The Tongue : Its Length and Importance


Like most physical traits, everyone has a unique set of features. Whether it’s different colored eyes, hair or skin, everyone is different. This even includes tongues. While some people have long tongues that they can stretch to touch their noses, others can have short, wide tongues. The imprint of a human tongue, in fact, is just as unique as a fingerprint.

The difference is based in our genes. When we are born, our genetic makeup determines how we will look when we’re adults. It’s very likely that if your family is tall, you’ll also be tall. The same can be said for other features, like the skin and hair color and sometimes even tongue length.

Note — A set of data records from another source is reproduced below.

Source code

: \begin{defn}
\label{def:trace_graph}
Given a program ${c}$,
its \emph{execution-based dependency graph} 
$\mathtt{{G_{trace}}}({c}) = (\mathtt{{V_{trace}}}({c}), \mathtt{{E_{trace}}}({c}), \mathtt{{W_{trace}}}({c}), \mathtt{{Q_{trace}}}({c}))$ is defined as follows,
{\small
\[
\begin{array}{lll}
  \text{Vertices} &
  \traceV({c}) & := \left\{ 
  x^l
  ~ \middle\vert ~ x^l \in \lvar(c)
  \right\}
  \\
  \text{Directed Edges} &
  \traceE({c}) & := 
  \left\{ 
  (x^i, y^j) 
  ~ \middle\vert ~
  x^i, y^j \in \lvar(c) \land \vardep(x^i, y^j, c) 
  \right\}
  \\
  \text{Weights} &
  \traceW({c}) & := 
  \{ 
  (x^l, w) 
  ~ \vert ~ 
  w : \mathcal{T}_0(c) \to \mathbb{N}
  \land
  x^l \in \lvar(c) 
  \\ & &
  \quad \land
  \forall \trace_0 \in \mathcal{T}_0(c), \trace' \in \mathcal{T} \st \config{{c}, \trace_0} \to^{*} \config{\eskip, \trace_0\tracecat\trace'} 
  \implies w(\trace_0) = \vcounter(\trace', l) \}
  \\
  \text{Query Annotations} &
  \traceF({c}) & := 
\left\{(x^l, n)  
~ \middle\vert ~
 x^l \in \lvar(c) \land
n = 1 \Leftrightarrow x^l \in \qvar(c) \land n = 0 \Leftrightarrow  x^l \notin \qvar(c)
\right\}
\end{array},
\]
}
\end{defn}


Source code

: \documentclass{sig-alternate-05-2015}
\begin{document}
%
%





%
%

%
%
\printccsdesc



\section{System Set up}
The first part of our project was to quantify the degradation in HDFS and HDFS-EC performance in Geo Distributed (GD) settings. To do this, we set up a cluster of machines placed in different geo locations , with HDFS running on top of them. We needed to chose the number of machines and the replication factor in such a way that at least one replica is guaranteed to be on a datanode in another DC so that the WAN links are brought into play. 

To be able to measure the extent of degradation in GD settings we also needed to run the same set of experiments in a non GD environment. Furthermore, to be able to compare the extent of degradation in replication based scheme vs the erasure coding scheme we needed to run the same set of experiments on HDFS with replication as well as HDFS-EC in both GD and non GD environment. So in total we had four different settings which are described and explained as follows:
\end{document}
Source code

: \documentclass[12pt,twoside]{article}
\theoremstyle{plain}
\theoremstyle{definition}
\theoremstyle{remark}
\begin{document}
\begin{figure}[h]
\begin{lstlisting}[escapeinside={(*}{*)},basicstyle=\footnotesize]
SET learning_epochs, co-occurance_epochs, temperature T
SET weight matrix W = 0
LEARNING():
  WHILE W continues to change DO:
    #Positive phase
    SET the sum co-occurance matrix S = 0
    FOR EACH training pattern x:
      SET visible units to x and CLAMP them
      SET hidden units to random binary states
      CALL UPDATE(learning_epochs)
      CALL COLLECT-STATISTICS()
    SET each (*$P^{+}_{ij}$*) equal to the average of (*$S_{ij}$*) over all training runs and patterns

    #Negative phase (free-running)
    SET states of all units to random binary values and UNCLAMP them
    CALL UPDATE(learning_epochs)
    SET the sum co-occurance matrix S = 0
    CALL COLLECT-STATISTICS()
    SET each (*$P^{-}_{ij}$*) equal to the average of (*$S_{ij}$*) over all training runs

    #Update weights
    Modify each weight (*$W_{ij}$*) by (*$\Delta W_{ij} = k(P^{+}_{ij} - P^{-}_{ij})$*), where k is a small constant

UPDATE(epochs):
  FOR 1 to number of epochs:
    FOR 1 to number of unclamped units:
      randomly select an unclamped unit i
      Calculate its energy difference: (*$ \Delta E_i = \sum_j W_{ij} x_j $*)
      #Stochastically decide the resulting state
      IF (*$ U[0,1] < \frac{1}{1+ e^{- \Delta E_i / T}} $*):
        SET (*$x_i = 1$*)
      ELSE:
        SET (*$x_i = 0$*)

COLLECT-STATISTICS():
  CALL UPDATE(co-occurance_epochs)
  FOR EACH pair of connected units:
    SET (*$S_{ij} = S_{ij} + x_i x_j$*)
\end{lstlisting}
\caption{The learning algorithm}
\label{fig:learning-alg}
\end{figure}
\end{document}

But while looking to your family before you can be a good indication of how your features will develop, it’s not always a certainty. Some people will have long tongues for no specific reason at all, while other will develop short tongues. Women, for example, typically tend to have shorter tongues than men.


For most people, however, their tongues will be a regular length. The average tongue length is approximately 10 cm or 3.93 inches long, measured from the back of the throat to the tip.

The world’s longest tongue belongs to Guinness World Record holder Nick Stoeberl. His tongue measured 10.1 cm or 3.97 inches from the tip to closed lips. This means the length of his tongue outside of his lips is longer than the average persons entire tongue length.


Whatever size of tongue you may have, it serves an important purpose in our bodies.

The tongue is primarily responsible for how we taste. The average person has around 10,000 taste buds on and around the tongue, providing the ability to detect the 5 known tastes: bitter, sour, salty, sweet and umami, which is a pleasant, savoury taste. Every 10 to 14 days, taste buds die off and are promptly replaced.

Other Purposes

The tongue is also responsible for a number of other functions within the body, such as chewing. Along with the teeth, it allows for proper breakdown of the food and swallowing which is the first step in the digestive process.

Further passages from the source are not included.